To this late blooming of the fair dowager, the Empress presented a rather sad contrast. The frustrations and disappointments to which she had been subjected had taken an inevitable toll. Her dark eyes had lost all trace of softness. As she had not had any opportunity since setting out to make use of the contents of the dye-beck she carried in her saddlebags, there were streaks of gray in her once lustrous black hair. She was thin and showing every indication of nervous strain, and her voice would sometimes rise to a shrill note.
Stephen acted in this crisis with dispatch. He appeared before Arundel Castle and demanded that the Empress be delivered into his hands. This put Adelicia and her husband in a most difficult position. The castle was strong, but at this juncture they had only the peace-time complement of men there, a few squires and a handful of men-at-arms, and a drove of servants who would not be of much use. Stephen, on the other hand, had with him a sufficient force to carry the castle by storm. While the owners conferred, the Empress showed herself boldly on the battlements in full sight of the King and his troops. This was intended as an act of contempt and defiance, but it may have been also that she wanted one more look at this man Stephen who was playing such varied roles in her life.
The situation which had arisen in England was of a nature to bring out in the main participants their real characteristics. Stephen was showing himself brave and chivalrous but also as an insufficient opportunist. The Empress was to throw away a kingdom through sheer arrogance and an uncontrollable desire for revenge. Queen Matilda was to become later a national heroine and to perform prodigies of daring and faith for her unfaithful husband. Adelicia, more than the rest, was to come out in a new light.
This gentle lady, who had sat so unobtrusively and so decoratively by Henry’s side, sent out word to Stephen that she would protect her stepdaughter and friend to the last extremity!

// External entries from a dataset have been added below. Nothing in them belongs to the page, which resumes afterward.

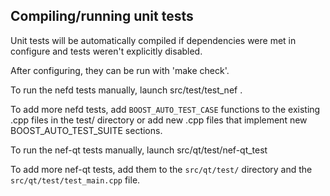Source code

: Compiling/running unit tests
------------------------------------

Unit tests will be automatically compiled if dependencies were met in configure
and tests weren't explicitly disabled.

After configuring, they can be run with 'make check'.

To run the nefd tests manually, launch src/test/test_nef .

To add more nefd tests, add `BOOST_AUTO_TEST_CASE` functions to the existing
.cpp files in the test/ directory or add new .cpp files that
implement new BOOST_AUTO_TEST_SUITE sections.

To run the nef-qt tests manually, launch src/qt/test/nef-qt_test

To add more nef-qt tests, add them to the `src/qt/test/` directory and
the `src/qt/test/test_main.cpp` file.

And now Stephen proceeded to do one of the most generous but decidedly one of the most stupid acts of his life. He sent in a safe-conduct for the Empress to join Robert of Gloucester at Bristol, appointing his brother, the Bishop of Winchester, and the Earl of Mellent to escort her. Then he waved jauntily up at the battlements and rode away with his troops! By this he proved that he had an honorable side to him and that he could respect a memory. But by the same act he unleashed the forces of civil war and condemned the English people to fourteen years of the most abject misery. Chivalrous gestures often produced results such as this.